It is perhaps fitting that we celebrate Cyril's feast day very close to the Solemnity of the Body and Blood of Christ. How is it that we touch his Flesh so frequently and yet seem unchanged ourselves? We know from scripture that when Christ was physically touched in his lifetime as we are in holy communion, great power escaped or flowed out from him to the believer because of his faith. This will encourage us to examine our faith and attitude toward his Body and Blood when we approach the holy table of the Lord.

Perhaps, Cyril is clearly an example of how an impulsive, and often, violently, prone person, as some of us are, can become changed with God's graces and gifts. When we are bruised or beaten down either psychologically or physically, our nature reacts in defense.

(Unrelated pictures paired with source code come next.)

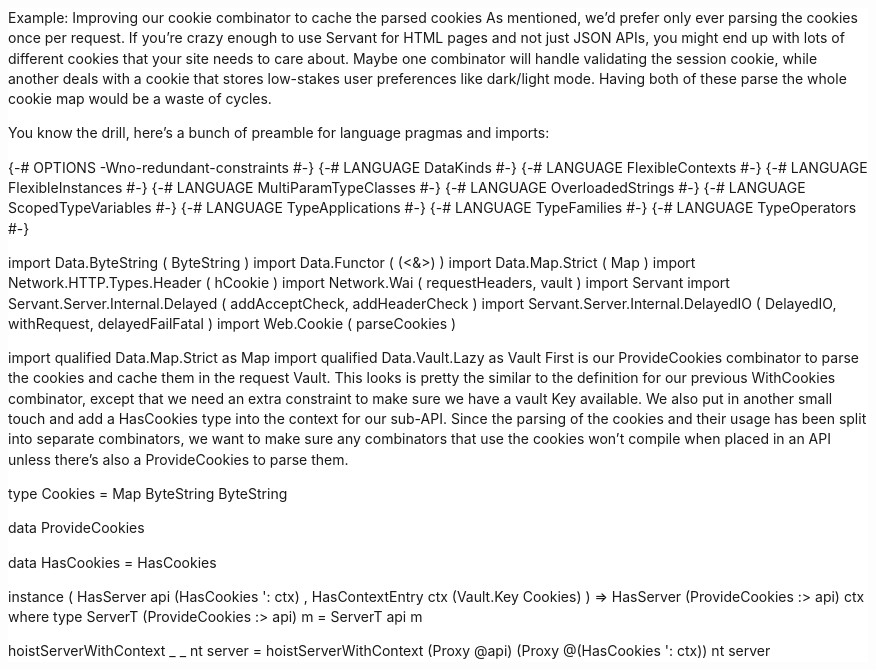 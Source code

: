 Example: Improving our cookie combinator to cache the parsed cookies
As mentioned, we’d prefer only ever parsing the cookies once per request. If you’re crazy enough to use Servant for HTML pages and not just JSON APIs, you might end up with lots of different cookies that your site needs to care about. Maybe one combinator will handle validating the session cookie, while another deals with a cookie that stores low-stakes user preferences like dark/light mode. Having both of these parse the whole cookie map would be a waste of cycles.

You know the drill, here’s a bunch of preamble for language pragmas and imports:

{-# OPTIONS -Wno-redundant-constraints #-}
{-# LANGUAGE DataKinds                 #-}
{-# LANGUAGE FlexibleContexts          #-}
{-# LANGUAGE FlexibleInstances         #-}
{-# LANGUAGE MultiParamTypeClasses     #-}
{-# LANGUAGE OverloadedStrings         #-}
{-# LANGUAGE ScopedTypeVariables       #-}
{-# LANGUAGE TypeApplications          #-}
{-# LANGUAGE TypeFamilies              #-}
{-# LANGUAGE TypeOperators             #-}

import Data.ByteString ( ByteString )
import Data.Functor ( (<&>) )
import Data.Map.Strict ( Map )
import Network.HTTP.Types.Header ( hCookie )
import Network.Wai ( requestHeaders, vault )
import Servant
import Servant.Server.Internal.Delayed ( addAcceptCheck, addHeaderCheck )
import Servant.Server.Internal.DelayedIO ( DelayedIO, withRequest, delayedFailFatal )
import Web.Cookie ( parseCookies )

import qualified Data.Map.Strict as Map
import qualified Data.Vault.Lazy as Vault
First is our ProvideCookies combinator to parse the cookies and cache them in the request Vault. This looks is pretty the similar to the definition for our previous WithCookies combinator, except that we need an extra constraint to make sure we have a vault Key available. We also put in another small touch and add a HasCookies type into the context for our sub-API. Since the parsing of the cookies and their usage has been split into separate combinators, we want to make sure any combinators that use the cookies won’t compile when placed in an API unless there’s also a ProvideCookies to parse them.

type Cookies = Map ByteString ByteString

data ProvideCookies

data HasCookies = HasCookies

instance
  ( HasServer api (HasCookies ': ctx)
  , HasContextEntry ctx (Vault.Key Cookies)
  )
  => HasServer (ProvideCookies :> api) ctx where
  type ServerT (ProvideCookies :> api) m = ServerT api m

  hoistServerWithContext _ _ nt server =
    hoistServerWithContext (Proxy @api) (Proxy @(HasCookies ': ctx)) nt server
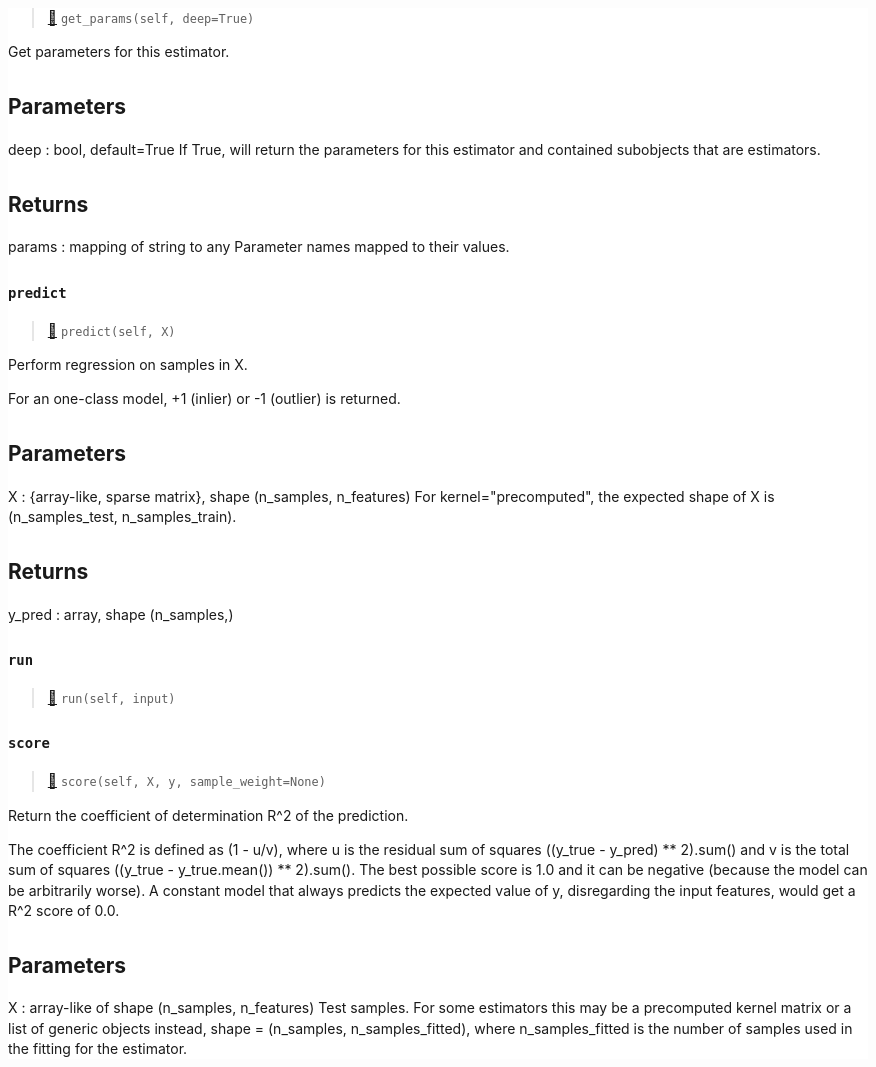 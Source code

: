 > [📝](/usr/local/lib/python3.6/dist-packages/sklearn/base.py#L173)
> `get_params(self, deep=True)`

Get parameters for this estimator.

Parameters
----------
deep : bool, default=True
    If True, will return the parameters for this estimator and
    contained subobjects that are estimators.

Returns
-------
params : mapping of string to any
    Parameter names mapped to their values.
### `predict`

> [📝](/usr/local/lib/python3.6/dist-packages/sklearn/svm/_base.py#L300)
> `predict(self, X)`

Perform regression on samples in X.

For an one-class model, +1 (inlier) or -1 (outlier) is returned.

Parameters
----------
X : {array-like, sparse matrix}, shape (n_samples, n_features)
    For kernel="precomputed", the expected shape of X is
    (n_samples_test, n_samples_train).

Returns
-------
y_pred : array, shape (n_samples,)
### `run`

> [📝](https://github.com/autogoal/autogoal/blob/main/autogoal/contrib/sklearn/_generated.py#L1773)
> `run(self, input)`

### `score`

> [📝](/usr/local/lib/python3.6/dist-packages/sklearn/base.py#L376)
> `score(self, X, y, sample_weight=None)`

Return the coefficient of determination R^2 of the prediction.

The coefficient R^2 is defined as (1 - u/v), where u is the residual
sum of squares ((y_true - y_pred) ** 2).sum() and v is the total
sum of squares ((y_true - y_true.mean()) ** 2).sum().
The best possible score is 1.0 and it can be negative (because the
model can be arbitrarily worse). A constant model that always
predicts the expected value of y, disregarding the input features,
would get a R^2 score of 0.0.

Parameters
----------
X : array-like of shape (n_samples, n_features)
    Test samples. For some estimators this may be a
    precomputed kernel matrix or a list of generic objects instead,
    shape = (n_samples, n_samples_fitted),
    where n_samples_fitted is the number of
    samples used in the fitting for the estimator.
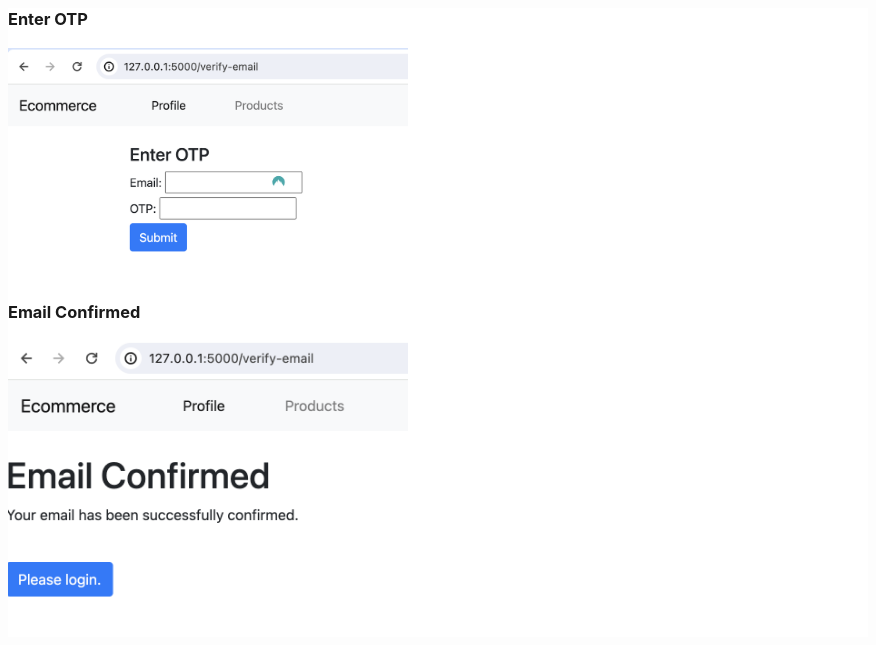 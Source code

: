 ### Enter OTP

<img src="./screenshots/enter_otp.png" alt="drawing" width="400"/>


### Email Confirmed

<img src="./screenshots/email_confirmed.png" alt="drawing" width="400"/>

Cyril channeled his energies toward a great good and in the process of learning and striving became mellow and surrendered his life to God and admitted his errors. In his misdirected and blinding zeal to keep the church free from any corruption and intrusion, he overstepped his bounds. He pillaged and closed the churches of heretics, participated in the deposing of other catholic bishops, confiscated Jewish property and expelled the Jews from Alexandria in retaliation for their attacks on Christians. Who is free from error or sin but Mary?

Christians can never endorse violence in any form but many have used it by being misled or used it for their own purposes although it may appear at the time to be the best recourse. There is never any justification for this but sometime in the heat of battle, most of us have made serious mistakes, done the wrong thing, or worse, sinned.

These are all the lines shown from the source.